SOOMLA Retention Reports
SOOMLA introduces retention reports – the best way to explain the engagement of your users in terms of how many stayed in your game and how many left it. There are many services out there that present the ability to investigate user retention, SOOMLA’s retention reports come with 3 kinds of retention types, each of them shows you your users engagement from a different angle and gives you information so you can react accordingly to prevent users’ churn.
Investigating your new users
The first type of report is the Regular Retention, here you can see how many first time (new) users visited your game.
The two leftmost columns represent how many users started playing your game and the specific day they came in. Any other column “i” represents how many users visited your game in the i-th day after the starting day.
Rolling retention of first time users
The next retention report is Rolling Retention which was first introduced by Flurry. Rolling Retention shows you how many users are still “in your game.” For example, a user started playing on day 0, and came back only on day 3. Rolling Retention will count this user also on day 1 and 2 as if the user played throughout all these days. While this is a more “optimistic” analysis of user engagement, it treats users as equals even if they didn’t come back each and every day. Rolling Retention is particularly interesting to look at when coupled with other marketing activities used by your studio. For example, a push notification campaign is likely to get users back and to boost this metric.

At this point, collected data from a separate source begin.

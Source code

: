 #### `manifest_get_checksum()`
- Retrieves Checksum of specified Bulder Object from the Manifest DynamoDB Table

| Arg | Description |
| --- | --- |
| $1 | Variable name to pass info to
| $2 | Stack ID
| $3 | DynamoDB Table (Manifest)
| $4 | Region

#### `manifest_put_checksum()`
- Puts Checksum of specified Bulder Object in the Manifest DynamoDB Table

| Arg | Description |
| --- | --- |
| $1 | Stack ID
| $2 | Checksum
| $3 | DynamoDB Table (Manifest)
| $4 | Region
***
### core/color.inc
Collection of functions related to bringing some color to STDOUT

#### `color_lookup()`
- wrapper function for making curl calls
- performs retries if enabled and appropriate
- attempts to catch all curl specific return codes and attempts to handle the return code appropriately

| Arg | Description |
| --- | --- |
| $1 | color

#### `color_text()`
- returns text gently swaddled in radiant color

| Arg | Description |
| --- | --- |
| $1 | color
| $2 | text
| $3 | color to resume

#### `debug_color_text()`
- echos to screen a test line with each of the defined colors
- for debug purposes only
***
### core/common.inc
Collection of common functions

This metric has been much debated, which is why we offer multiple retention types for developers looking to optimize their retention.
Like in the regular retention, in Rolling the two leftmost columns show the number of users who start to play on those days. Every other column “i,” represents the number of users who visited your game after “i” days or more according to the date range you’re looking at.
Take a deeper look into returning users
The last type of retention you can find on the Grow dashboard, is the Return Retention. This kind of retention is different from the others because it doesn’t consider each date as a new “day-0” cohort. Instead, it accounts for all active users on that certain date and shows you their return rate from that day on. In that sense, Return Retention captures a snapshot of users from multiple cohorts and observes their future retention. It also lets you identify weak and strong days of gameplay over time.
The leftmost column represents the total number of users which visited your game on the exact day, while the other columns tell you how many of them came after the i-th day.
Retention is the cornerstone metric every studio should be tracking. The importance of this metric can be emphasized by two observations:
- Retention is the foundation for calculating user lifetime value, which lends its hand to revenue projection and ROI calculations of a game. It’s also necessary to know LTV in order to conduct ROI-positive user acquisition
- Retention expresses your users’ delight from your product. It’s the ultimate metric for understanding if your game is truly entertaining to the extent of keeping users coming back for more.
We encourage studios to explore retention metrics in the Grow dashboard and to understand their users’ engagement.